Google plans to delete billions of Chrome users’ data

Google has entered into a settlement agreement agreeing to delete or anonymize billions of web browsing data records collected when users were in “incognito mode.”

The American tech company is trying to settle a lawsuit filed in 2020 by Google account holders who accused the tech giant of illegally tracking their behavior using the private browsing feature in the Chrome browser. The plaintiffs and Google have reached a settlement agreement, but it must be approved by the California federal court.

The proposed agreement also requires Google to fully disclose how it collects information incognito and to set limits on future data collection. Any data that cannot be completely deleted should be anonymized.

The company also agreed to a number of other changes that affect user privacy.

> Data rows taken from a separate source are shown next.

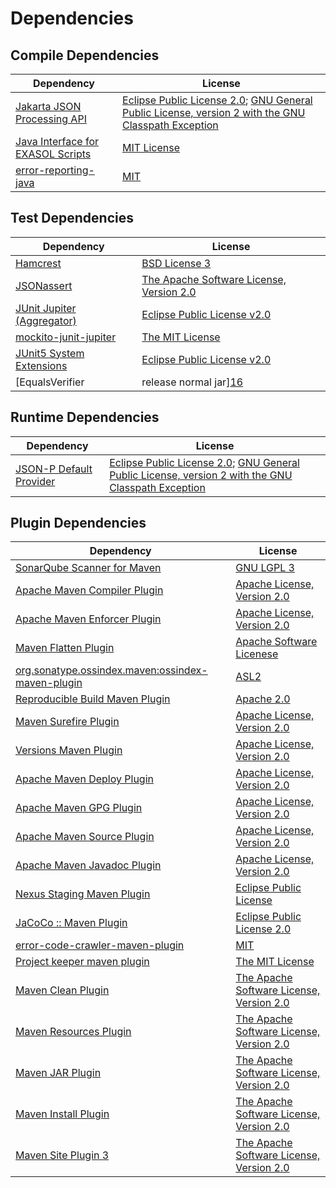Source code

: <!-- @formatter:off -->
# Dependencies

## Compile Dependencies

| Dependency                             | License                                                                                                      |
| -------------------------------------- | ------------------------------------------------------------------------------------------------------------ |
| [Jakarta JSON Processing API][0]       | [Eclipse Public License 2.0][1]; [GNU General Public License, version 2 with the GNU Classpath Exception][2] |
| [Java Interface for EXASOL Scripts][3] | [MIT License][4]                                                                                             |
| [error-reporting-java][5]              | [MIT][4]                                                                                                     |

## Test Dependencies

| Dependency                                | License                                       |
| ----------------------------------------- | --------------------------------------------- |
| [Hamcrest][6]                             | [BSD License 3][7]                            |
| [JSONassert][8]                           | [The Apache Software License, Version 2.0][9] |
| [JUnit Jupiter (Aggregator)][10]          | [Eclipse Public License v2.0][11]             |
| [mockito-junit-jupiter][12]               | [The MIT License][13]                         |
| [JUnit5 System Extensions][14]            | [Eclipse Public License v2.0][15]             |
| [EqualsVerifier | release normal jar][16] | [Apache License, Version 2.0][17]             |

## Runtime Dependencies

| Dependency                   | License                                                                                                      |
| ---------------------------- | ------------------------------------------------------------------------------------------------------------ |
| [JSON-P Default Provider][0] | [Eclipse Public License 2.0][1]; [GNU General Public License, version 2 with the GNU Classpath Exception][2] |

## Plugin Dependencies

| Dependency                                              | License                                       |
| ------------------------------------------------------- | --------------------------------------------- |
| [SonarQube Scanner for Maven][18]                       | [GNU LGPL 3][19]                              |
| [Apache Maven Compiler Plugin][20]                      | [Apache License, Version 2.0][17]             |
| [Apache Maven Enforcer Plugin][21]                      | [Apache License, Version 2.0][17]             |
| [Maven Flatten Plugin][22]                              | [Apache Software Licenese][9]                 |
| [org.sonatype.ossindex.maven:ossindex-maven-plugin][23] | [ASL2][9]                                     |
| [Reproducible Build Maven Plugin][24]                   | [Apache 2.0][9]                               |
| [Maven Surefire Plugin][25]                             | [Apache License, Version 2.0][17]             |
| [Versions Maven Plugin][26]                             | [Apache License, Version 2.0][17]             |
| [Apache Maven Deploy Plugin][27]                        | [Apache License, Version 2.0][17]             |
| [Apache Maven GPG Plugin][28]                           | [Apache License, Version 2.0][17]             |
| [Apache Maven Source Plugin][29]                        | [Apache License, Version 2.0][17]             |
| [Apache Maven Javadoc Plugin][30]                       | [Apache License, Version 2.0][17]             |
| [Nexus Staging Maven Plugin][31]                        | [Eclipse Public License][32]                  |
| [JaCoCo :: Maven Plugin][33]                            | [Eclipse Public License 2.0][34]              |
| [error-code-crawler-maven-plugin][35]                   | [MIT][4]                                      |
| [Project keeper maven plugin][36]                       | [The MIT License][37]                         |
| [Maven Clean Plugin][38]                                | [The Apache Software License, Version 2.0][9] |
| [Maven Resources Plugin][39]                            | [The Apache Software License, Version 2.0][9] |
| [Maven JAR Plugin][40]                                  | [The Apache Software License, Version 2.0][9] |
| [Maven Install Plugin][41]                              | [The Apache Software License, Version 2.0][9] |
| [Maven Site Plugin 3][42]                               | [The Apache Software License, Version 2.0][9] |

[0]: https://github.com/eclipse-ee4j/jsonp
[1]: https://projects.eclipse.org/license/epl-2.0
[2]: https://projects.eclipse.org/license/secondary-gpl-2.0-cp
[3]: http://www.exasol.com
[4]: https://opensource.org/licenses/MIT
[5]: https://github.com/exasol/error-reporting-java
[6]: http://hamcrest.org/JavaHamcrest/
[7]: http://opensource.org/licenses/BSD-3-Clause
[8]: https://github.com/skyscreamer/JSONassert
[9]: http://www.apache.org/licenses/LICENSE-2.0.txt
[10]: https://junit.org/junit5/
[11]: https://www.eclipse.org/legal/epl-v20.html
[12]: https://github.com/mockito/mockito
[13]: https://github.com/mockito/mockito/blob/main/LICENSE
[14]: https://github.com/itsallcode/junit5-system-extensions
[15]: http://www.eclipse.org/legal/epl-v20.html
[16]: https://www.jqno.nl/equalsverifier
[17]: https://www.apache.org/licenses/LICENSE-2.0.txt
[18]: http://sonarsource.github.io/sonar-scanner-maven/
[19]: http://www.gnu.org/licenses/lgpl.txt
[20]: https://maven.apache.org/plugins/maven-compiler-plugin/
[21]: https://maven.apache.org/enforcer/maven-enforcer-plugin/
[22]: https://www.mojohaus.org/flatten-maven-plugin/
[23]: https://sonatype.github.io/ossindex-maven/maven-plugin/
[24]: http://zlika.github.io/reproducible-build-maven-plugin
[25]: https://maven.apache.org/surefire/maven-surefire-plugin/
[26]: http://www.mojohaus.org/versions-maven-plugin/
[27]: https://maven.apache.org/plugins/maven-deploy-plugin/
[28]: https://maven.apache.org/plugins/maven-gpg-plugin/
[29]: https://maven.apache.org/plugins/maven-source-plugin/
[30]: https://maven.apache.org/plugins/maven-javadoc-plugin/
[31]: http://www.sonatype.com/public-parent/nexus-maven-plugins/nexus-staging/nexus-staging-maven-plugin/
[32]: http://www.eclipse.org/legal/epl-v10.html
[33]: https://www.jacoco.org/jacoco/trunk/doc/maven.html
[34]: https://www.eclipse.org/legal/epl-2.0/
[35]: https://github.com/exasol/error-code-crawler-maven-plugin
[36]: https://github.com/exasol/project-keeper/
[37]: https://github.com/exasol/project-keeper/blob/main/LICENSE
[38]: http://maven.apache.org/plugins/maven-clean-plugin/
[39]: http://maven.apache.org/plugins/maven-resources-plugin/
[40]: http://maven.apache.org/plugins/maven-jar-plugin/
[41]: http://maven.apache.org/plugins/maven-install-plugin/
[42]: http://maven.apache.org/plugins/maven-site-plugin/

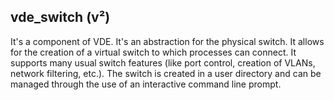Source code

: ## vde\_switch (v²)

It's a component of VDE. It's an abstraction for the physical switch. It allows for the creation of
a virtual switch to which processes can connect. It supports many usual switch features (like port
control, creation of VLANs, network filtering, etc.). The switch is created in a user directory and
can be managed through the use of an interactive command line prompt.
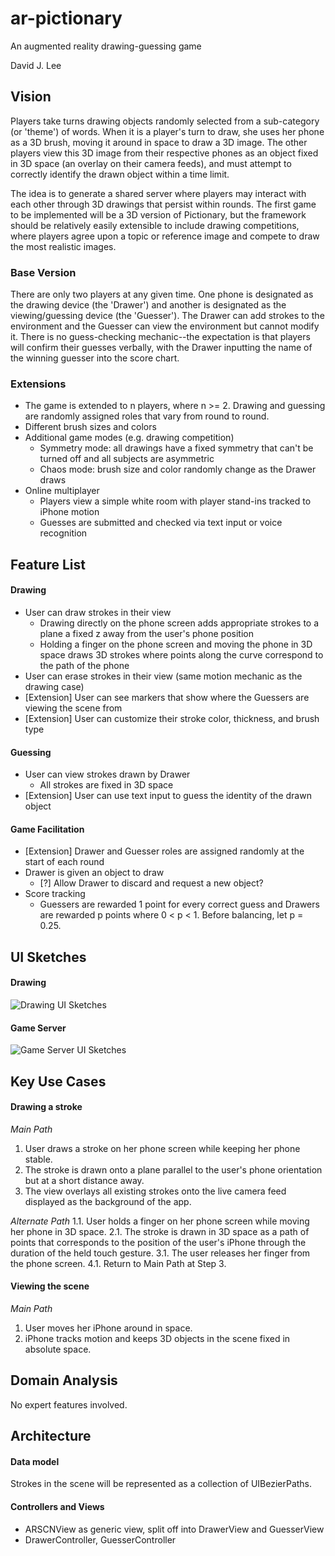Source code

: # ar-pictionary
An augmented reality drawing-guessing game

David J. Lee

## Vision
Players take turns drawing objects randomly selected from a sub-category (or 'theme') of words.  When it is a player's turn to draw, she uses her phone as a 3D brush, moving it around in space to draw a 3D image.  The other players view this 3D image from their respective phones as an object fixed in 3D space (an overlay on their camera feeds), and must attempt to correctly identify the drawn object within a time limit.  

The idea is to generate a shared server where players may interact with each other through 3D drawings that persist within rounds.  The first game to be implemented will be a 3D version of Pictionary, but the framework should be relatively easily extensible to include drawing competitions, where players agree upon a topic or reference image and compete to draw the most realistic images.  

### Base Version
There are only two players at any given time.  One phone is designated as the drawing device (the 'Drawer') and another is designated as the viewing/guessing device (the 'Guesser').  The Drawer can add strokes to the environment and the Guesser can view the environment but cannot modify it.  There is no guess-checking mechanic--the expectation is that players will confirm their guesses verbally, with the Drawer inputting the name of the winning guesser into the score chart.

### Extensions
- The game is extended to n players, where n >= 2.  Drawing and guessing are randomly assigned roles that vary from round to round.
- Different brush sizes and colors
- Additional game modes (e.g. drawing competition)
  - Symmetry mode: all drawings have a fixed symmetry that can't be turned off and all subjects are asymmetric
  - Chaos mode: brush size and color randomly change as the Drawer draws
- Online multiplayer
  - Players view a simple white room with player stand-ins tracked to iPhone motion
  - Guesses are submitted and checked via text input or voice recognition

## Feature List
#### Drawing
- User can draw strokes in their view
  - Drawing directly on the phone screen adds appropriate strokes to a plane a fixed z away from the user's phone position
  - Holding a finger on the phone screen and moving the phone in 3D space draws 3D strokes where points along the curve correspond to the path of the phone
- User can erase strokes in their view (same motion mechanic as the drawing case)
- [Extension] User can see markers that show where the Guessers are viewing the scene from
- [Extension] User can customize their stroke color, thickness, and brush type

#### Guessing
- User can view strokes drawn by Drawer
  - All strokes are fixed in 3D space
- [Extension] User can use text input to guess the identity of the drawn object

#### Game Facilitation
- [Extension] Drawer and Guesser roles are assigned randomly at the start of each round
- Drawer is given an object to draw
  - [?] Allow Drawer to discard and request a new object?
- Score tracking
  - Guessers are rewarded 1 point for every correct guess and Drawers are rewarded p points where 0 < p < 1.  Before balancing, let p = 0.25.

## UI Sketches
#### Drawing
![Drawing UI Sketches](https://github.com/deejayessel/ar-pictionary/blob/master/20181114_214855-01-01.jpeg)

#### Game Server
![Game Server UI Sketches](https://github.com/deejayessel/ar-pictionary/blob/master/20181114_214851-01.jpeg)

## Key Use Cases
#### Drawing a stroke
*Main Path*
1. User draws a stroke on her phone screen while keeping her phone stable.
2. The stroke is drawn onto a plane parallel to the user's phone orientation but at a short distance away. 
3. The view overlays all existing strokes onto the live camera feed displayed as the background of the app.  

*Alternate Path*
1.1. User holds a finger on her phone screen while moving her phone in 3D space.
2.1. The stroke is drawn in 3D space as a path of points that corresponds to the position of the user's iPhone through the duration of the held touch gesture.
3.1. The user releases her finger from the phone screen.
4.1. Return to Main Path at Step 3.

#### Viewing the scene
*Main Path*
1. User moves her iPhone around in space.
2. iPhone tracks motion and keeps 3D objects in the scene fixed in absolute space.

## Domain Analysis
No expert features involved.

## Architecture
[//]: # (Describe the major components and data structures for your data model, as well as the top-level controllers and views of your UI. Feel free to use diagrams.)

#### Data model
Strokes in the scene will be represented as a collection of UIBezierPaths.  

#### Controllers and Views
- ARSCNView as generic view, split off into DrawerView and GuesserView
- DrawerController, GuesserController

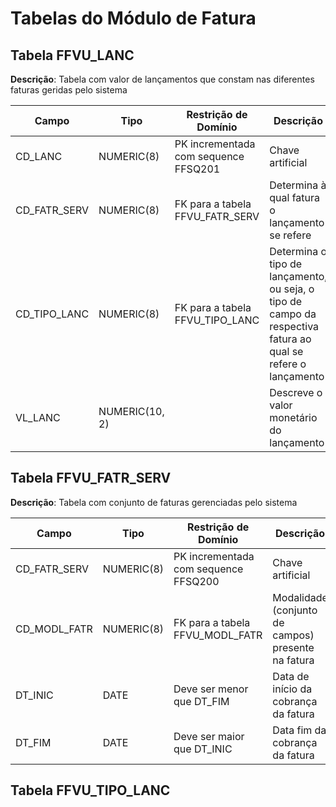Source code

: # Tabelas do Módulo de Fatura

## Tabela FFVU_LANC

__Descrição__: Tabela com valor de lançamentos que constam nas diferentes faturas geridas pelo sistema

| Campo | Tipo | Restrição de Domínio | Descrição |
| --- | --- | --- | --- |
| CD_LANC | NUMERIC(8) | PK incrementada com sequence FFSQ201 | Chave artificial |
| CD_FATR_SERV | NUMERIC(8) | FK para a tabela FFVU_FATR_SERV | Determina à qual fatura o lançamento se refere |
| CD_TIPO_LANC | NUMERIC(8) | FK para a tabela FFVU_TIPO_LANC | Determina o tipo de lançamento, ou seja, o tipo de campo da respectiva fatura ao qual se refere o lançamento |
| VL_LANC | NUMERIC(10, 2) | | Descreve o valor monetário do lançamento |

## Tabela FFVU_FATR_SERV

__Descrição__: Tabela com conjunto de faturas gerenciadas pelo sistema

| Campo | Tipo | Restrição de Domínio | Descrição |
| --- | --- | --- | --- |
| CD_FATR_SERV | NUMERIC(8) | PK incrementada com sequence FFSQ200 | Chave artificial |
| CD_MODL_FATR | NUMERIC(8) | FK para a tabela FFVU_MODL_FATR | Modalidade (conjunto de campos) presente na fatura |
| DT_INIC | DATE | Deve ser menor que DT_FIM  | Data de início da cobrança da fatura |
| DT_FIM | DATE | Deve ser maior que DT_INIC | Data fim da cobrança da fatura |

## Tabela FFVU_TIPO_LANC
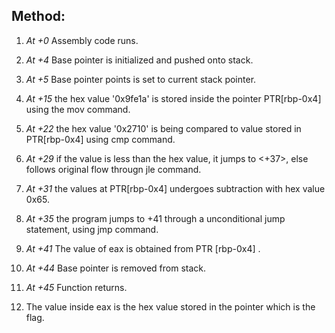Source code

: ## Method:
1) *At +0* Assembly code runs.
2) *At +4* Base pointer is initialized and pushed onto stack.
3) *At +5* Base pointer points is set to current stack pointer.
4) *At +15* the hex value '0x9fe1a' is stored inside the pointer PTR[rbp-0x4] using the mov command.
5) *At +22* the hex value '0x2710' is being compared to value stored in PTR[rbp-0x4] using cmp command.
6) *At +29* if the value is less than the hex value, it jumps to <+37>, else follows original flow througn jle command. 
7) *At +31* the values at PTR[rbp-0x4] undergoes subtraction with hex value 0x65.
8) *At +35* the program jumps to +41 through a unconditional jump statement, using jmp command.
9) *At +41* The value of eax is obtained from PTR [rbp-0x4] .

10) *At +44* Base pointer is removed from stack.
11) *At +45* Function returns.

12) The value inside eax is the hex value stored in the pointer which is the flag.
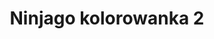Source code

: ---
title: Ninjago kolorowanka 2
description: Kolorowanka Ninjago - wariant 2
canonical: /dla-chlopcow/ninjago
variant_of: ninjago
tags:
- dla-chlopcow
- ninjago
---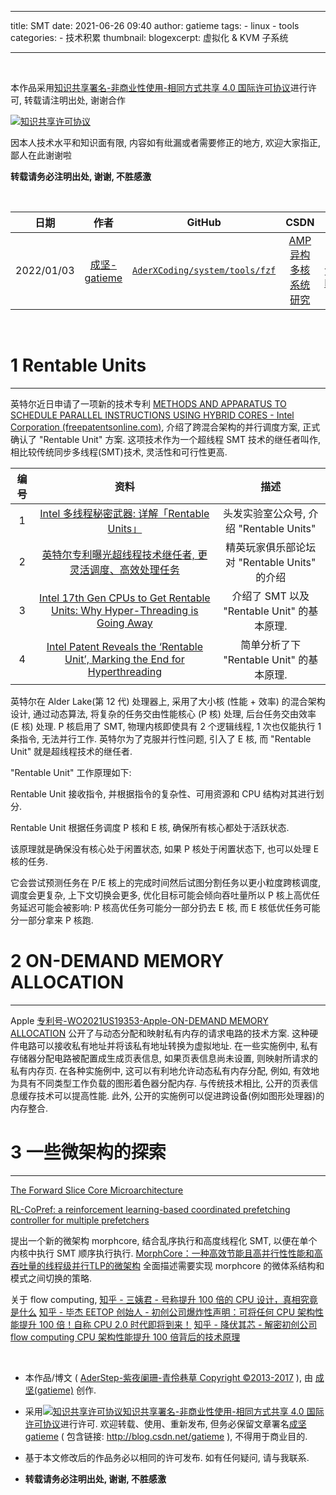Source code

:  ---

title: SMT
date: 2021-06-26 09:40
author: gatieme
tags:
    - linux
    - tools
categories:
        - 技术积累
thumbnail:
blogexcerpt: 虚拟化 & KVM 子系统

---

<br>

本作品采用<a rel="license" href="http://creativecommons.org/licenses/by-nc-sa/4.0/">知识共享署名-非商业性使用-相同方式共享 4.0 国际许可协议</a>进行许可, 转载请注明出处, 谢谢合作

<a rel="license" href="http://creativecommons.org/licenses/by-nc-sa/4.0/"><img alt="知识共享许可协议" style="border-width:0" src="https://i.creativecommons.org/l/by-nc-sa/4.0/88x31.png" /></a>

因本人技术水平和知识面有限, 内容如有纰漏或者需要修正的地方, 欢迎大家指正, 鄙人在此谢谢啦

**转载请务必注明出处, 谢谢, 不胜感激**

<br>

| 日期 | 作者 | GitHub| CSDN | BLOG |
| ------- |:-------:|:-------:|:-------:|:-------:|
| 2022/01/03 | [成坚-gatieme](https://kernel.blog.csdn.net) | [`AderXCoding/system/tools/fzf`](https://github.com/gatieme/AderXCoding/tree/master/system/tools/fzf) | [AMP 异构多核系统研究](https://blog.csdn.net/gatieme/article/details/113828826) | [Using FZF to Improve Productivit](https://oskernellab.com/2021/02/15/2021/0215-0001-Using_FZF_to_Improve_Productivity)|


<br>



# 1 Rentable Units
-------


英特尔近日申请了一项新的技术专利 [METHODS AND APPARATUS TO SCHEDULE PARALLEL INSTRUCTIONS USING HYBRID CORES - Intel Corporation (freepatentsonline.com)](https://www.freepatentsonline.com/y2023/0168898.html), 介绍了跨混合架构的并行调度方案, 正式确认了 "Rentable Unit" 方案. 这项技术作为一个超线程 SMT 技术的继任者叫作, 相比较传统同步多线程(SMT)技术, 灵活性和可行性更高.

| 编号 | 资料 | 描述 |
|:---:|:----:|:---:|
| 1 | [Intel 多线程秘密武器: 详解「Rentable Units」](https://mp.weixin.qq.com/s/sR9aKrkAlDTWLWVV7bJWxg) |  头发实验室公众号, 介绍 "Rentable Units" |
| 2 | [英特尔专利曝光超线程技术继任者, 更灵活调度、高效处理任务](https://ngabbs.com/read.php?&tid=37385627) | 精英玩家俱乐部论坛对 "Rentable Units" 的介绍 |
| 3 | [Intel 17th Gen CPUs to Get Rentable Units: Why Hyper-Threading is Going Away](https://www.hardwaretimes.com/intel-15th-gen-cpus-to-get-rentable-units-why-hyper-threading-is-going-away) | 介绍了 SMT 以及 "Rentable Unit" 的基本原理. |
| 4 | [Intel Patent Reveals the ‘Rentable Unit’, Marking the End for Hyperthreading](https://appuals.com/intel-rentable-unit-patent) | 简单分析了下 "Rentable Unit" 的基本原理. |

英特尔在 Alder Lake(第 12 代) 处理器上, 采用了大小核 (性能 + 效率) 的混合架构设计, 通过动态算法, 将复杂的任务交由性能核心 (P 核) 处理, 后台任务交由效率 (E 核) 处理. P 核启用了 SMT, 物理内核即使具有 2 个逻辑线程, 1 次也仅能执行 1 条指令, 无法并行工作. 英特尔为了克服并行性问题, 引入了 E 核, 而 "Rentable Unit" 就是超线程技术的继任者.

"Rentable Unit" 工作原理如下:

Rentable Unit 接收指令, 并根据指令的复杂性、可用资源和 CPU 结构对其进行划分.

Rentable Unit 根据任务调度 P 核和 E 核, 确保所有核心都处于活跃状态.

该原理就是确保没有核心处于闲置状态, 如果 P 核处于闲置状态下, 也可以处理 E 核的任务.

它会尝试预测任务在 P/E 核上的完成时间然后试图分割任务以更小粒度跨核调度, 调度会更复杂, 上下文切换会更多, 优化目标可能会倾向吞吐量所以 P 核上高优任务延迟可能会被影响: P 核高优任务可能分一部分扔去 E 核, 而 E 核低优任务可能分一部分拿来 P 核跑.



# 2 ON-DEMAND MEMORY ALLOCATION
-------


Apple [专利号-WO2021US19353-Apple-ON-DEMAND MEMORY ALLOCATION](https://xueshu.baidu.com/usercenter/paper/show?paperid=102r0eg05d3q02p0mh7c0v60eu667084) 公开了与动态分配和映射私有内存的请求电路的技术方案. 这种硬件电路可以接收私有地址并将该私有地址转换为虚拟地址. 在一些实施例中, 私有存储器分配电路被配置成生成页表信息, 如果页表信息尚未设置, 则映射所请求的私有内存页. 在各种实施例中, 这可以有利地允许动态私有内存分配, 例如, 有效地为具有不同类型工作负载的图形着色器分配内存. 与传统技术相比, 公开的页表信息缓存技术可以提高性能. 此外, 公开的实施例可以促进跨设备(例如图形处理器)的内存整合.



# 3 一些微架构的探索
-------

[The Forward Slice Core Microarchitecture](https://dl.acm.org/doi/10.1145/3410463.3414629)

[RL-CoPref: a reinforcement learning-based coordinated prefetching controller for multiple prefetchers](https://link.springer.com/article/10.1007/s11227-024-05938-9)

提出一个新的微架构 morphcore, 结合乱序执行和高度线程化 SMT, 以便在单个内核中执行 SMT 顺序执行执行. [MorphCore：一种高效节能且高并行性性能和高吞吐量的线程级并行TLP的微架构](https://zhuanlan.zhihu.com/p/45692673) 全面描述需要实现 morphcore 的微体系结构和模式之间切换的策略.


关于 flow computing,
[知乎 - 三姨君 - 号称提升 100 倍的 CPU 设计，真相究竟是什么](https://zhuanlan.zhihu.com/p/703697115)
[知乎 - 毕杰 EETOP 创始人 - 初创公司爆炸性声明：可将任何 CPU 架构性能提升 100 倍！自称 CPU 2.0 时代即将到来！](https://zhuanlan.zhihu.com/p/703140692)
[知乎 - 降伏其芯 - 解密初创公司 flow computing CPU 架构性能提升 100 倍背后的技术原理](https://zhuanlan.zhihu.com/p/703736037)














<br>

*   本作品/博文 ( [AderStep-紫夜阑珊-青伶巷草 Copyright ©2013-2017](http://blog.csdn.net/gatieme) ), 由 [成坚(gatieme)](http://blog.csdn.net/gatieme) 创作.

*   采用<a rel="license" href="http://creativecommons.org/licenses/by-nc-sa/4.0/"><img alt="知识共享许可协议" style="border-width:0" src="https://i.creativecommons.org/l/by-nc-sa/4.0/88x31.png" /></a><a rel="license" href="http://creativecommons.org/licenses/by-nc-sa/4.0/">知识共享署名-非商业性使用-相同方式共享 4.0 国际许可协议</a>进行许可. 欢迎转载、使用、重新发布, 但务必保留文章署名[成坚gatieme](http://blog.csdn.net/gatieme) ( 包含链接: http://blog.csdn.net/gatieme ), 不得用于商业目的.

*   基于本文修改后的作品务必以相同的许可发布. 如有任何疑问, 请与我联系.

*   **转载请务必注明出处, 谢谢, 不胜感激**
<br>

For example, Google will allow incognito mode for five years to block third-party cookies by default so that the browser cannot track users on external sites while they are in private mode. It is not yet known whether these changes will affect only US users or whether general changes will be made to the programs.

The settlement agreement provides “real accountability and transparency to the world’s largest data collector and marks an important step toward improving and protecting the right to privacy online,” the plaintiffs said in a statement about the settlement. Google, for its part, noted that the company is “pleased to settle this lawsuit, which it has always believed to be unfounded.”

“We are pleased to remove old technical data that has never been associated with a specific person and has never been used for any form of personalization,” said Jose Castañeda, a Google spokesperson.